The government House leader did not contact our House leader or the assistant to our House leader, the member for Lethbridge, on this issue. We saw it for the first time on the Order Paper. I just want to let the member know that is why we are quite upset about the timing.
In addition, the usual custom is that when the House is prorogued, as a courtesy, the government consults with opposition
parties about the deputy speakers. That was not done either. There are a lot of things this government is just trying to bully through.
The member for Glengarry-Prescott-Russell was concerned and tried to sell the motion that a private member's bill is the same as a government bill. That is not the case. He wants to know why we support reinstating private members' bills but not government bills. They are trying to use the motion of the hon. member for Lethbridge as a bargaining chip. They are trying to use Private Members' Business as a trade off, a quid pro quo. We cannot accept such a deal, especially when all the members opposite when in opposition so vehemently argued against what the Conservatives were doing, which is the same thing this government is doing.
The hon. member asked what was the difference between Private Members' Business and reinstating government business and I would like to answer that and then he can comment after that. Private members cannot set the agenda. They have no control over the business of the House. They are at the mercy of the process which takes a great deal of time and makes it extremely difficult to see their bills past.

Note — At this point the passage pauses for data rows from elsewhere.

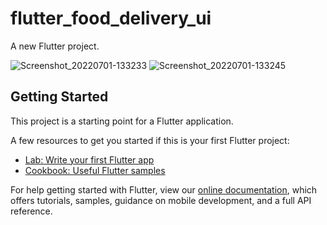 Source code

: # flutter_food_delivery_ui

A new Flutter project.

![Screenshot_20220701-133233](https://user-images.githubusercontent.com/89572264/176899206-82c59861-be3c-462e-989d-6a3b4e693563.jpg)
![Screenshot_20220701-133245](https://user-images.githubusercontent.com/89572264/176899210-b68c6172-8041-4795-933c-dbbbca131946.jpg)


## Getting Started

This project is a starting point for a Flutter application.

A few resources to get you started if this is your first Flutter project:

- [Lab: Write your first Flutter app](https://flutter.dev/docs/get-started/codelab)
- [Cookbook: Useful Flutter samples](https://flutter.dev/docs/cookbook)

For help getting started with Flutter, view our
[online documentation](https://flutter.dev/docs), which offers tutorials,
samples, guidance on mobile development, and a full API reference.
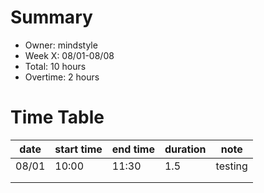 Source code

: # Summary
* Owner: mindstyle
* Week X: 08/01-08/08
* Total: 10 hours
* Overtime: 2 hours

# Time Table
| date  | start time  | end time | duration  |  note |
|---|---|---|---|---|
| 08/01  | 10:00  | 11:30  | 1.5  | testing  |
|   |   |   |   |   |
|   |   |   |   |   |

In the last session 165 members' bills were introduced and only two were past into law. They need a helping hand. On government business the government controls the legislative agenda. It can summon bills for debate for whatever reason, whenever and however it wants. If the government wants to pass a bill it can do so. There is nothing we can do about it. It can place it on the Order Paper day after day. It can invoke time allocation or closure. It can steamroll it through a committee. If a bill has not passed it is because the government chose not to pass it, and it chose not to pass a whole bunch of bills in the last session.
Bill C-7 was on the Order Paper for over two years. Rather than call it for debate the government held take note debates and adjourned early. Now it wants the opposition to bail it out and reinstate it.

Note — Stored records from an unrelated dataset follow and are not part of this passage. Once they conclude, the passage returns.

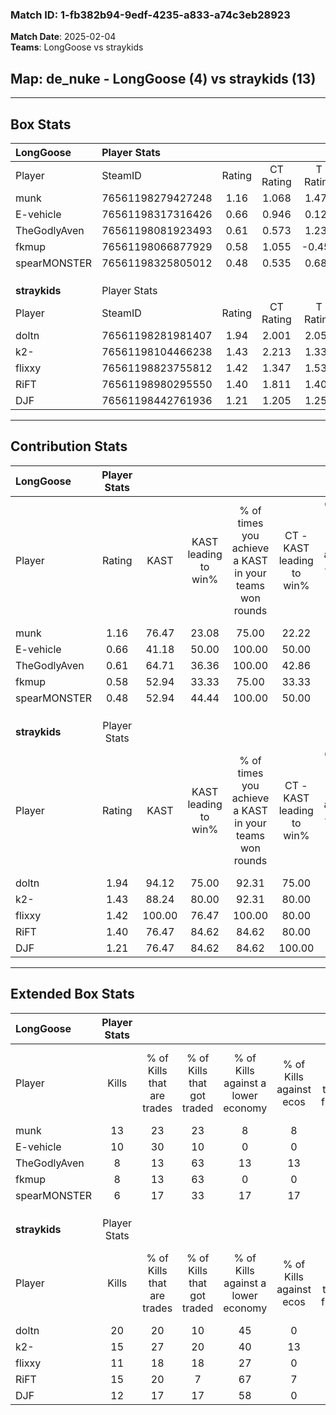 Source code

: ### Match ID: 1-fb382b94-9edf-4235-a833-a74c3eb28923  
**Match Date**: 2025-02-04  
**Teams**: LongGoose vs straykids  

## **Map**: de_nuke - LongGoose (4) vs straykids (13)  
---  

## Box Stats  

| **LongGoose** | Player Stats      |        |           |          |        |       |       |         |        |      |     |
| :- | :- | :-: | :-: | :-: | :-: | :-: | :-: | :-: | :-: | :-: | :-: |
| Player        | SteamID           | Rating | CT Rating | T Rating |  KAST  |  ADR  | Kills | Assists | Deaths | K/D  | HS% |
| munk          | 76561198279427248 |  1.16  |   1.068   |  1.471   | 76.47  | 86.4  |  13   |    1    |   13   | 1.00 | 38  |
| E-vehicle     | 76561198317316426 |  0.66  |   0.946   |  0.122   | 41.18  | 60.1  |  10   |    1    |   13   | 0.77 | 30  |
| TheGodlyAven  | 76561198081923493 |  0.61  |   0.573   |  1.234   | 64.71  | 51.8  |   8   |    1    |   16   | 0.50 | 37  |
| fkmup         | 76561198066877929 |  0.58  |   1.055   |  -0.457  | 52.94  | 61.5  |   8   |    5    |   16   | 0.50 | 50  |
| spearMONSTER  | 76561198325805012 |  0.48  |   0.535   |  0.685   | 52.94  | 55.8  |   6   |    4    |   15   | 0.40 | 50  |
|               |                   |        |           |          |        |       |       |         |        |      |     |
|               |                   |        |           |          |        |       |       |         |        |      |     |
|               |                   |        |           |          |        |       |       |         |        |      |     |
| **straykids** | Player Stats      |        |           |          |        |       |       |         |        |      |     |
| Player        | SteamID           | Rating | CT Rating | T Rating |  KAST  |  ADR  | Kills | Assists | Deaths | K/D  | HS% |
| doltn         | 76561198281981407 |  1.94  |   2.001   |  2.050   | 94.12  | 120.7 |  20   |    7    |   8    | 2.50 | 50  |
| k2-           | 76561198104466238 |  1.43  |   2.213   |  1.332   | 88.24  | 96.1  |  15   |    6    |   12   | 1.25 | 53  |
| flixxy        | 76561198823755812 |  1.42  |   1.347   |  1.534   | 100.00 | 71.9  |  11   |    4    |   6    | 1.83 | 54  |
| RiFT          | 76561198980295550 |  1.40  |   1.811   |  1.405   | 76.47  | 95.8  |  15   |    4    |   10   | 1.50 | 73  |
| DJF           | 76561198442761936 |  1.21  |   1.205   |  1.253   | 76.47  | 79.3  |  12   |    1    |   9    | 1.33 | 66  |
---  

## Contribution Stats  

| **LongGoose** | Player Stats |        |                      |                                                        |                           |                                                             |                          |                                                            |
| :- | :-: | :-: | :-: | :-: | :-: | :-: | :-: | :-: |
| Player        |    Rating    |  KAST  | KAST leading to win% | % of times you achieve a KAST in your teams won rounds | CT - KAST leading to win% | CT - % of times you achieve a KAST in your teams won rounds | T - KAST leading to win% | T - % of times you achieve a KAST in your teams won rounds |
| munk          |     1.16     | 76.47  |        23.08         |                         75.00                          |           22.22           |                            66.67                            |          25.00           |                           100.00                           |
| E-vehicle     |     0.66     | 41.18  |        50.00         |                         100.00                         |           50.00           |                           100.00                            |          50.00           |                           100.00                           |
| TheGodlyAven  |     0.61     | 64.71  |        36.36         |                         100.00                         |           42.86           |                           100.00                            |          25.00           |                           100.00                           |
| fkmup         |     0.58     | 52.94  |        33.33         |                         75.00                          |           33.33           |                           100.00                            |           0.00           |                            0.00                            |
| spearMONSTER  |     0.48     | 52.94  |        44.44         |                         100.00                         |           50.00           |                           100.00                            |          33.33           |                           100.00                           |
|               |              |        |                      |                                                        |                           |                                                             |                          |                                                            |
|               |              |        |                      |                                                        |                           |                                                             |                          |                                                            |
|               |              |        |                      |                                                        |                           |                                                             |                          |                                                            |
| **straykids** | Player Stats |        |                      |                                                        |                           |                                                             |                          |                                                            |
| Player        |    Rating    |  KAST  | KAST leading to win% | % of times you achieve a KAST in your teams won rounds | CT - KAST leading to win% | CT - % of times you achieve a KAST in your teams won rounds | T - KAST leading to win% | T - % of times you achieve a KAST in your teams won rounds |
| doltn         |     1.94     | 94.12  |        75.00         |                         92.31                          |           75.00           |                            75.00                            |          75.00           |                           100.00                           |
| k2-           |     1.43     | 88.24  |        80.00         |                         92.31                          |           80.00           |                           100.00                            |          80.00           |                           88.89                            |
| flixxy        |     1.42     | 100.00 |        76.47         |                         100.00                         |           80.00           |                           100.00                            |          75.00           |                           100.00                           |
| RiFT          |     1.40     | 76.47  |        84.62         |                         84.62                          |           80.00           |                           100.00                            |          87.50           |                           77.78                            |
| DJF           |     1.21     | 76.47  |        84.62         |                         84.62                          |          100.00           |                           100.00                            |          77.78           |                           77.78                            |
---  

## Extended Box Stats  

| **LongGoose** | Player Stats |                            |                            |                                    |                         |                              |                                 |        |                             |                                     |                          |                               |                            |
| :- | :-: | :-: | :-: | :-: | :-: | :-: | :-: | :-: | :-: | :-: | :-: | :-: | :-: |
| Player        |    Kills     | % of Kills that are trades | % of Kills that got traded | % of Kills against a lower economy | % of Kills against ecos | % of Kills that are flawless | % of Kills that are close duels | Deaths | % of Deaths that get traded | % of Deaths against a lower economy | % of Deaths against ecos | % of Deaths that are flawless | % of Deaths that are close |
| munk          |      13      |             23             |             23             |                 8                  |            8            |              69              |                8                |   13   |              8              |                  8                  |            8             |              69               |             15             |
| E-vehicle     |      10      |             30             |             10             |                 0                  |            0            |              70              |               20                |   13   |              0              |                  8                  |            8             |              77               |             0              |
| TheGodlyAven  |      8       |             13             |             63             |                 13                 |           13            |              25              |               13                |   16   |             31              |                  6                  |            6             |              81               |             6              |
| fkmup         |      8       |             13             |             63             |                 0                  |            0            |              50              |               25                |   16   |              6              |                  6                  |            6             |              75               |             0              |
| spearMONSTER  |      6       |             17             |             33             |                 17                 |           17            |              83              |                0                |   15   |             20              |                  7                  |            7             |              87               |             13             |
|               |              |                            |                            |                                    |                         |                              |                                 |        |                             |                                     |                          |                               |                            |
|               |              |                            |                            |                                    |                         |                              |                                 |        |                             |                                     |                          |                               |                            |
|               |              |                            |                            |                                    |                         |                              |                                 |        |                             |                                     |                          |                               |                            |
| **straykids** | Player Stats |                            |                            |                                    |                         |                              |                                 |        |                             |                                     |                          |                               |                            |
| Player        |    Kills     | % of Kills that are trades | % of Kills that got traded | % of Kills against a lower economy | % of Kills against ecos | % of Kills that are flawless | % of Kills that are close duels | Deaths | % of Deaths that get traded | % of Deaths against a lower economy | % of Deaths against ecos | % of Deaths that are flawless | % of Deaths that are close |
| doltn         |      20      |             20             |             10             |                 45                 |            0            |              80              |                5                |   8    |             50              |                 38                  |            0             |              75               |             25             |
| k2-           |      15      |             27             |             20             |                 40                 |           13            |              73              |               13                |   12   |             42              |                 50                  |            8             |              50               |             8              |
| flixxy        |      11      |             18             |             18             |                 27                 |            0            |              82              |                9                |   6    |             33              |                 50                  |            0             |              67               |             17             |
| RiFT          |      15      |             20             |             7              |                 67                 |            7            |              80              |                0                |   10   |             40              |                 30                  |            10            |              60               |             10             |
| DJF           |      12      |             17             |             17             |                 58                 |            0            |              75              |                8                |   9    |             11              |                 44                  |            11            |              67               |             11             |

The government has the control over government bills. Private members do not have that control. That is the difference. There are some good private members' bills that were pulled and which should be reinstated, but those are private members' bills, not government bills.
What is the purpose of prorogation? The hon. member for Kingston and the Islands said it best when in opposition. He pointed out what is happening today is unprecedented in that the government is moving a motion under Government Orders for debate to reinstate bills in this session. He searched precedents back to 1938 and did not find one where a motion of this kind was moved for debate. It was always agreed to by unanimous consent.
Never before has the government moved to suspend the rules in effect and put bills back into their position at the time of prorogation of a session. If royal prerogative is to mean anything, the prorogation ended those government bills. They have to be reinstated in the usual course but they ought to have been introduced and dealt with as new bills in this session. This is the proper procedure in the absence of unanimous consent.
Now why are these two members, the member for Kingston and the Islands and the member for Glengarry-Prescott-Russell, both of whom know the standing orders and the rules and so vehemently opposed what they are now proposing when they are in opposition, contradicting themselves and why do they not see the difference between private members' bills and government bills? Why are they persisting in playing this game instead of getting on with the business of the new legislation, of the new throne speech and of the new vision for Canada that this party is supposed to have?